(ASSIGNED TASK)
Omit every picture and output the rest of the records exactly as they are.

EXCERPTED RECORDS START

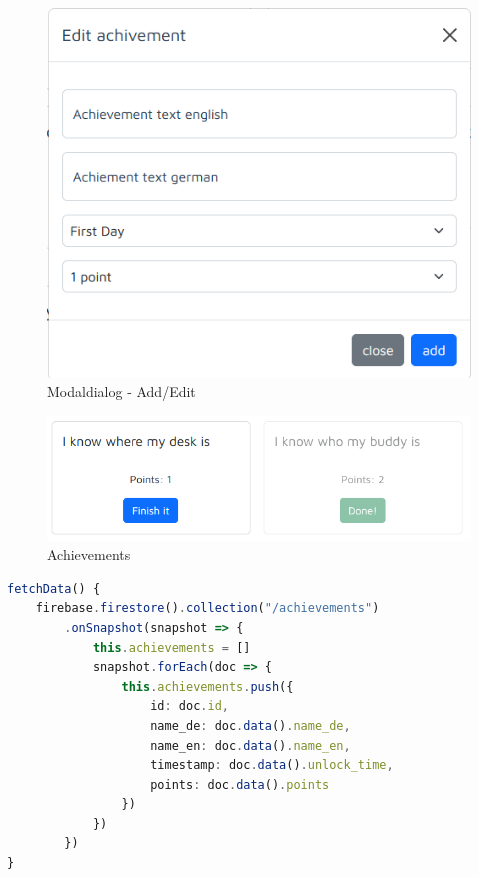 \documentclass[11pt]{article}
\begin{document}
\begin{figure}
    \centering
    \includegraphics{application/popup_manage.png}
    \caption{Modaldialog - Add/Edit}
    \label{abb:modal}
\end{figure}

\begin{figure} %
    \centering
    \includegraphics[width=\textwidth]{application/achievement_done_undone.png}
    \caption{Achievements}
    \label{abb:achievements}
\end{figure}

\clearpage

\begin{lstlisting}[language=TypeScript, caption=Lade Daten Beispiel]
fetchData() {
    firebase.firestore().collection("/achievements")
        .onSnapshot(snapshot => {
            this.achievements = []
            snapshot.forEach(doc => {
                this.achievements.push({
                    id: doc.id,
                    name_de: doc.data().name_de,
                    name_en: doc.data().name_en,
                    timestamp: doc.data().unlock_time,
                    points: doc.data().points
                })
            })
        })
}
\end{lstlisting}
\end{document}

EXCERPTED RECORDS END

(WRITTEN RESPONSE)
 \documentclass[11pt]{article}
\begin{document}
\begin{figure}
    \centering
    \includegraphics{application/popup_manage.png}
    \caption{Modaldialog - Add/Edit}
    \label{abb:modal}
\end{figure}

\begin{figure} %
    \centering
    \includegraphics[width=\textwidth]{application/achievement_done_undone.png}
    \caption{Achievements}
    \label{abb:achievements}
\end{figure}

\clearpage

\begin{lstlisting}[language=TypeScript, caption=Lade Daten Beispiel]
fetchData() {
    firebase.firestore().collection("/achievements")
        .onSnapshot(snapshot => {
            this.achievements = []
            snapshot.forEach(doc => {
                this.achievements.push({
                    id: doc.id,
                    name_de: doc.data().name_de,
                    name_en: doc.data().name_en,
                    timestamp: doc.data().unlock_time,
                    points: doc.data().points
                })
            })
        })
}
\end{lstlisting}
\end{document}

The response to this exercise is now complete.